His employer takes a sip of the tequila and pulls a face. "Dealing with the difficulty that the company was having in the north was, at the time, more pressing than our business here. Some of those Modesto people were just too obstinate in refusing to see where their best interests lay. Kushner kept me up to date with everything you did there to help them see the light. You did well, by the way."
He nods. He knows that. He got the company everything it needed, every last acre and every last deed and title, at a bedrock price and no one to trace it back to his employer. All done through honest, upright land agents like Dief Kushner.
Work is different, these days. Not better, just different. When he started out in this game, it was all about slipping between Mexico and the United States as need be, working first for some Texan rancher, maybe, and then for a grand haciendado, and taking pay from both. He still does that; a lot of his work is still about land and cattle, water and grazing. But in the last few years the railroads have come, spreading their tracks all over the plains and prairies, and now he isn't working for ranchers worrying about grass and water, but for fancy-dressed businessmen in towns worrying about profits.
It's still about land, though. What is it the railroad men say? Different business, same commodity.
His employer's a railroad man. His employer's one of the town-suited businessmen who've never worked the land, just cut up its face and scarred it with iron. "We have to move faster here now. The Southern Pacific has the main track to Stockton and Sacramento well under way."
He grins. "Well, they're a mite bigger outfit, right?"
His employer isn't pleased. He gets glared at and the man stiffens right up. "We have a contract with them. The penalties for failing to build the spur lines will—" the railroad man hesitates, then nods "— will be uncomfortable for more people than just me."
He decides that's a threat, but not one that he need worry about. Uncomfortable, huh? Well, hell, it won't bother him none. He has his job to do and it ain't building railroads, just clearing the way for the men who do. "It ain't going to be that easy. Pullin' me north like that… well, we've given him months to get over bein' shot."
"You were supposed to kill him."
He shrugs. "There were two men, both about the same age, both in plaid shirts. I shot 'em both, too, seein' as how I couldn't tell which was which. Can't be helped that the wrong one died."
"Don't miss, next time."
"I didn't miss last time. I just didn't hit him where I wanted to or as hard as I meant to." He grins, real slow. "How much time do we have?"
"I have to have that ranch in my hands by the end of next week." His employer sips at the tequila again, puts the glass down and pushes it to one side. "Or we all face those uncomfortable consequences. Our plans are to make Fresno the hub for several spur lines to join the main north-south route as it cuts through the valley. That land's important to those plans."
"Fresno? You might be better taking the spur through someplace east and north of here, then." He pauses, thinks about it.
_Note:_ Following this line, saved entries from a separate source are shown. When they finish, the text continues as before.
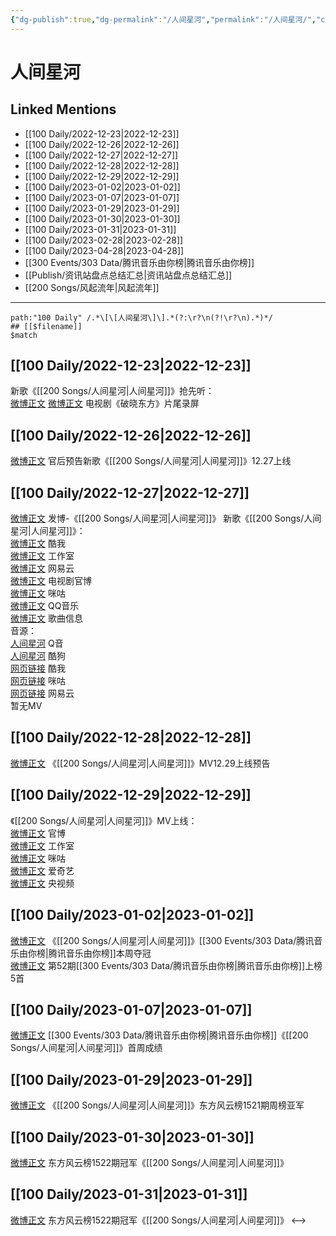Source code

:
 ```yaml
---
{"dg-publish":true,"dg-permalink":"/人间星河","permalink":"/人间星河/","created":"2022-12-24T13:30:54.000+08:00","updated":"2023-04-10T15:31:58.000+08:00"}
---
```


# 人间星河

## Linked Mentions
- [[100 Daily/2022-12-23\|2022-12-23]]
- [[100 Daily/2022-12-26\|2022-12-26]]
- [[100 Daily/2022-12-27\|2022-12-27]]
- [[100 Daily/2022-12-28\|2022-12-28]]
- [[100 Daily/2022-12-29\|2022-12-29]]
- [[100 Daily/2023-01-02\|2023-01-02]]
- [[100 Daily/2023-01-07\|2023-01-07]]
- [[100 Daily/2023-01-29\|2023-01-29]]
- [[100 Daily/2023-01-30\|2023-01-30]]
- [[100 Daily/2023-01-31\|2023-01-31]]
- [[100 Daily/2023-02-28\|2023-02-28]]
- [[100 Daily/2023-04-28\|2023-04-28]]
- [[300 Events/303 Data/腾讯音乐由你榜\|腾讯音乐由你榜]]
- [[Publish/资讯站盘点总结汇总\|资讯站盘点总结汇总]]
- [[200 Songs/风起流年\|风起流年]]


---

```expander
path:"100 Daily" /.*\[\[人间星河\]\].*(?:\r?\n(?!\r?\n).*)*/
## [[$filename]]
$match
```
## [[100 Daily/2022-12-23\|2022-12-23]]
新歌《[[200 Songs/人间星河\|人间星河]]》抢先听：  
[微博正文](https://m.weibo.cn/6466290670/4849955678727717) [微博正文](https://m.weibo.cn/3548032423/4849946786533218) 电视剧《破晓东方》片尾录屏
## [[100 Daily/2022-12-26\|2022-12-26]]
[微博正文](https://m.weibo.cn/5248300719/4850966207140215) 官后预告新歌《[[200 Songs/人间星河\|人间星河]]》12.27上线
## [[100 Daily/2022-12-27\|2022-12-27]]
[微博正文](https://m.weibo.cn/1736988591/4851291173685634) 发博-《[[200 Songs/人间星河\|人间星河]]》
新歌《[[200 Songs/人间星河\|人间星河]]》：  
[微博正文](https://m.weibo.cn/1738434147/4851077222242298) 酷我  
[微博正文](https://m.weibo.cn/7478855230/4851081533991436) 工作室  
[微博正文](https://m.weibo.cn/1721030997/4851250875604768) 网易云  
[微博正文](https://m.weibo.cn/6589790796/4851235771383934) 电视剧官博  
[微博正文](https://m.weibo.cn/1867028705/4851258920543540) 咪咕  
[微博正文](https://m.weibo.cn/2169129705/4851258445540517) QQ音乐  
[微博正文](https://m.weibo.cn/6466290670/4851080820950444) 歌曲信息  
音源：  
[人间星河](https://weibo.cn/sinaurl?u=https%3A%2F%2Fi.y.qq.com%2Fv8%2Fplaysong.html%3Fsongid%3D389463946%26source%3Dyqq%26ADTAG%3Dhz_wb_sf%26channelId%3D10081987) Q音  
[人间星河](https://weibo.cn/sinaurl?u=https%3A%2F%2Ft1.kugou.com%2Fsong.html%3Fid%3D8xAPud6zGV3) 酷狗  
[网页链接](https://weibo.cn/sinaurl?u=http%3A%2F%2Fm.kuwo.cn%2Fnewh5app%2Fplay_detail%2F256138334) 酷我  
[网页链接](https://weibo.cn/sinaurl?u=https%3A%2F%2Fh5.nf.migu.cn%2Fapp%2Fv4%2Fp%2Fshare%2Fsong%2Findex.html%3Fid%3D600919000008566482) 咪咕  
[网页链接](https://weibo.cn/sinaurl?u=https%3A%2F%2Fmusic.163.com%2Fsong%3Fid%3D2009003471) 网易云  
暂无MV
## [[100 Daily/2022-12-28\|2022-12-28]]
[微博正文](https://m.weibo.cn/6509152617/4851773615114218) 《[[200 Songs/人间星河\|人间星河]]》MV12.29上线预告
## [[100 Daily/2022-12-29\|2022-12-29]]
《[[200 Songs/人间星河\|人间星河]]》MV上线：  
[微博正文](https://m.weibo.cn/6589790796/4851960554983204) 官博  
[微博正文](https://m.weibo.cn/7478855230/4851962229556456) 工作室  
[微博正文](https://m.weibo.cn/7441318559/4851964247015470) 咪咕  
[微博正文](https://m.weibo.cn/1731986465/4851961818780584) 爱奇艺  
[微博正文](https://m.weibo.cn/7211561239/4852088901474288) 央视频
## [[100 Daily/2023-01-02\|2023-01-02]]
[微博正文](https://m.weibo.cn/6733257358/4853478244225636) 《[[200 Songs/人间星河\|人间星河]]》[[300 Events/303 Data/腾讯音乐由你榜\|腾讯音乐由你榜]]本周夺冠  
[微博正文](https://m.weibo.cn/6733257358/4853474036286176) 第52期[[300 Events/303 Data/腾讯音乐由你榜\|腾讯音乐由你榜]]上榜5首
## [[100 Daily/2023-01-07\|2023-01-07]]
[微博正文](https://m.weibo.cn/6733257358/4855341881760017) [[300 Events/303 Data/腾讯音乐由你榜\|腾讯音乐由你榜]]《[[200 Songs/人间星河\|人间星河]]》首周成绩
## [[100 Daily/2023-01-29\|2023-01-29]]
[微博正文](https://m.weibo.cn/7779932378/4863219346184817) 《[[200 Songs/人间星河\|人间星河]]》东方风云榜1521期周榜亚军
## [[100 Daily/2023-01-30\|2023-01-30]]
[微博正文](https://m.weibo.cn/7779932378/4863602413011672) 东方风云榜1522期冠军《[[200 Songs/人间星河\|人间星河]]》
## [[100 Daily/2023-01-31\|2023-01-31]]
[微博正文](https://m.weibo.cn/7779932378/4863982223232774) 东方风云榜1522期冠军《[[200 Songs/人间星河\|人间星河]]》
<-->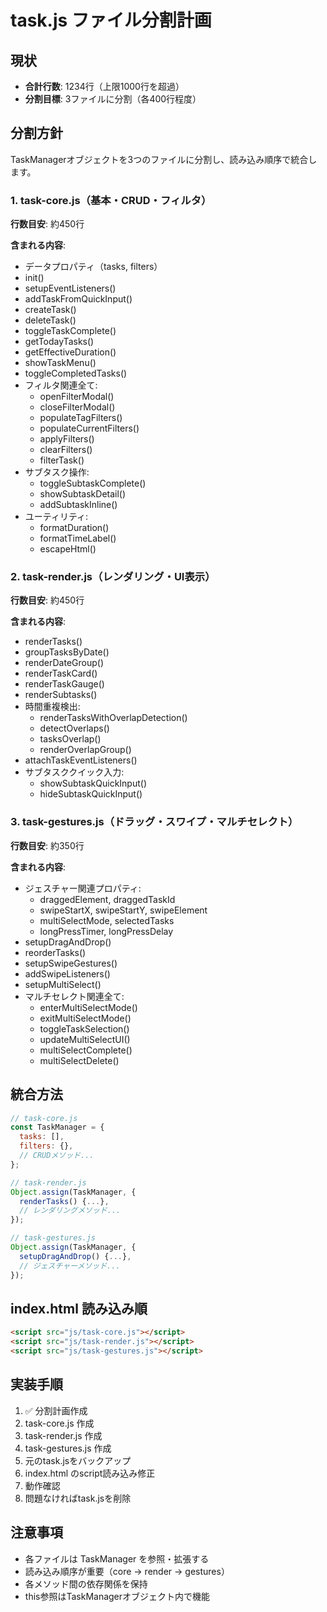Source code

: # task.js ファイル分割計画

## 現状
- **合計行数**: 1234行（上限1000行を超過）
- **分割目標**: 3ファイルに分割（各400行程度）

## 分割方針

TaskManagerオブジェクトを3つのファイルに分割し、読み込み順序で統合します。

### 1. task-core.js（基本・CRUD・フィルタ）
**行数目安**: 約450行

**含まれる内容**:
- データプロパティ（tasks, filters）
- init()
- setupEventListeners()
- addTaskFromQuickInput()
- createTask()
- deleteTask()
- toggleTaskComplete()
- getTodayTasks()
- getEffectiveDuration()
- showTaskMenu()
- toggleCompletedTasks()
- フィルタ関連全て:
  - openFilterModal()
  - closeFilterModal()
  - populateTagFilters()
  - populateCurrentFilters()
  - applyFilters()
  - clearFilters()
  - filterTask()
- サブタスク操作:
  - toggleSubtaskComplete()
  - showSubtaskDetail()
  - addSubtaskInline()
- ユーティリティ:
  - formatDuration()
  - formatTimeLabel()
  - escapeHtml()

### 2. task-render.js（レンダリング・UI表示）
**行数目安**: 約450行

**含まれる内容**:
- renderTasks()
- groupTasksByDate()
- renderDateGroup()
- renderTaskCard()
- renderTaskGauge()
- renderSubtasks()
- 時間重複検出:
  - renderTasksWithOverlapDetection()
  - detectOverlaps()
  - tasksOverlap()
  - renderOverlapGroup()
- attachTaskEventListeners()
- サブタスククイック入力:
  - showSubtaskQuickInput()
  - hideSubtaskQuickInput()

### 3. task-gestures.js（ドラッグ・スワイプ・マルチセレクト）
**行数目安**: 約350行

**含まれる内容**:
- ジェスチャー関連プロパティ:
  - draggedElement, draggedTaskId
  - swipeStartX, swipeStartY, swipeElement
  - multiSelectMode, selectedTasks
  - longPressTimer, longPressDelay
- setupDragAndDrop()
- reorderTasks()
- setupSwipeGestures()
- addSwipeListeners()
- setupMultiSelect()
- マルチセレクト関連全て:
  - enterMultiSelectMode()
  - exitMultiSelectMode()
  - toggleTaskSelection()
  - updateMultiSelectUI()
  - multiSelectComplete()
  - multiSelectDelete()

## 統合方法

```javascript
// task-core.js
const TaskManager = {
  tasks: [],
  filters: {},
  // CRUDメソッド...
};

// task-render.js
Object.assign(TaskManager, {
  renderTasks() {...},
  // レンダリングメソッド...
});

// task-gestures.js
Object.assign(TaskManager, {
  setupDragAndDrop() {...},
  // ジェスチャーメソッド...
});
```

## index.html 読み込み順

```html
<script src="js/task-core.js"></script>
<script src="js/task-render.js"></script>
<script src="js/task-gestures.js"></script>
```

## 実装手順

1. ✅ 分割計画作成
2. task-core.js 作成
3. task-render.js 作成
4. task-gestures.js 作成
5. 元のtask.jsをバックアップ
6. index.html のscript読み込み修正
7. 動作確認
8. 問題なければtask.jsを削除

## 注意事項

- 各ファイルは TaskManager を参照・拡張する
- 読み込み順序が重要（core → render → gestures）
- 各メソッド間の依存関係を保持
- this参照はTaskManagerオブジェクト内で機能
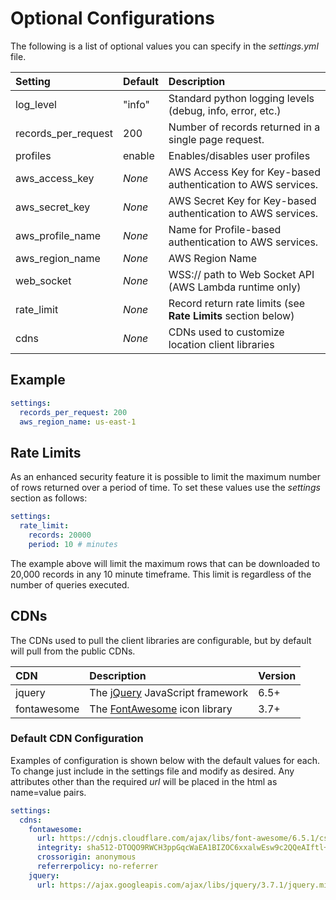# Optional Configurations

The following is a list of optional values you can specify in the *settings.yml* file.

| Setting             | Default | Description                                                  |
| :------------------ | :------ | :----------------------------------------------------------- |
| log_level           | "info"  | Standard python logging levels (debug, info, error, etc.)    |
| records_per_request | 200     | Number of records returned in a single page request.         |
| profiles            | enable  | Enables/disables user profiles                               |
| aws_access_key      | *None*  | AWS Access Key for Key-based authentication to AWS services. |
| aws_secret_key      | *None*  | AWS Secret Key for Key-based authentication to AWS services. | 
| aws_profile_name    | *None*  | Name for Profile-based authentication to AWS services.       |
| aws_region_name     | *None*  | AWS Region Name                                              |
| web_socket          | *None*  | WSS:// path to Web Socket API (AWS Lambda runtime only)      |
| rate_limit          | *None*  | Record return rate limits (see **Rate Limits** section below) |
| cdns                | *None*  | CDNs used to customize location client libraries             |

## Example

``` yaml
settings:
  records_per_request: 200
  aws_region_name: us-east-1
```

## Rate Limits

As an enhanced security feature it is possible to limit the maximum number of rows returned over a period of time.  To set these values use the *settings* section as follows:

``` yaml
settings:
  rate_limit:
    records: 20000
    period: 10 # minutes
```

The example above will limit the maximum rows that can be downloaded to 20,000 records in any 10 minute timeframe.  This limit is regardless of the number of queries executed.

## CDNs

The CDNs used to pull the client libraries are configurable, but by default will pull from the public CDNs.

| CDN         | Description                                                | Version |
| :---------- | :--------------------------------------------------------- | :------ |
| jquery      | The [jQuery](https://www.jquery.com) JavaScript framework  | 6.5+    |
| fontawesome | The [FontAwesome](https://fontawesome.com/) icon library   | 3.7+    |

### Default CDN Configuration

Examples of configuration is shown below with the default values for each.  To change just include in the settings file and modify as desired.  Any attributes other than the required *url* will be placed in the html as name=value pairs.

``` yaml
settings:
  cdns:
    fontawesome:
      url: https://cdnjs.cloudflare.com/ajax/libs/font-awesome/6.5.1/css/all.min.css
      integrity: sha512-DTOQO9RWCH3ppGqcWaEA1BIZOC6xxalwEsw9c2QQeAIftl+Vegovlnee1c9QX4TctnWMn13TZye+giMm8e2LwA==
      crossorigin: anonymous
      referrerpolicy: no-referrer
    jquery:
      url: https://ajax.googleapis.com/ajax/libs/jquery/3.7.1/jquery.min.js
```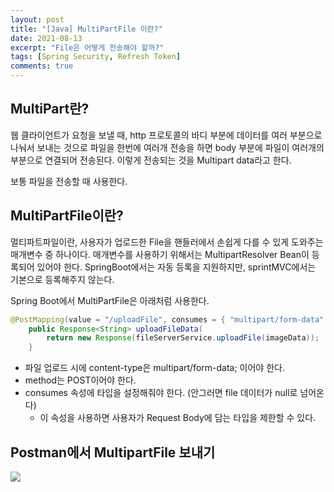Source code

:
 ```yaml
---
layout: post
title: "[Java] MultiPartFile 이란?"
date: 2021-08-13
excerpt: "File은 어떻게 전송해야 할까?"
tags: [Spring Security, Refresh Token]
comments: true
---
```


## MultiPart란?

웹 클라이언트가 요청을 보낼 때, http 프로토콜의 바디 부분에 데이터를 여러 부분으로 나눠서 보내는 것으로 파일을 한번에 여러개 전송을 하면 body 부분에 파일이 여러개의 부분으로 연결되어 전송된다. 이렇게 전송되는 것을 Multipart data라고 한다. 

보통 파일을 전송할 때 사용한다.

## MultiPartFile이란?

멀티파트파일이란, 사용자가 업로드한 File을 핸들러에서 손쉽게 다를 수 있게 도와주는 매개변수 중 하나이다. 매개변수를 사용하기 위해서는 MultipartResolver Bean이 등록되어 있어야 한다. SpringBoot에서는 자동 등록을 지원하지만, sprintMVC에서는 기본으로 등록해주지 않는다. 

Spring Boot에서 MultiPartFile은 아래처럼 사용한다. 

```java
@PostMapping(value = "/uploadFile", consumes = { "multipart/form-data" })
    public Response<String> uploadFileData(                                                            @RequestPart(value="file", required=false) MultipartFile imageData) {
        return new Response(fileServerService.uploadFile(imageData));
    }
```

- 파일 업로드 시에 content-type은 multipart/form-data; 이어야 한다.
- method는 POST이어야 한다.
- consumes 속성에 타입을 설정해줘야 한다. (안그러면 file 데이터가 null로 넘어온다)
    - 이 속성을 사용하면 사용자가 Request Body에 담는 타입을 제한할 수 있다.

## Postman에서 MultipartFile 보내기

<img src ="https://eunmik.github.io/bonita.blog/assets/img/2021/0813/img1.png" />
In his head, he's spreading a map over the tabletop, weighing the corners down with stones or tequila glasses, tracing a finger over the brown printed lines and marks. "The Hooped C, maybe?"
His employer stiffens up again. "No." He speaks slow and quiet, like he's considering his words real careful. "I have other plans for that part of the country. But here… well, I need to get my hands on the deeds to that land, and quickly. As for him, I don't just want him defeated. I want him dead."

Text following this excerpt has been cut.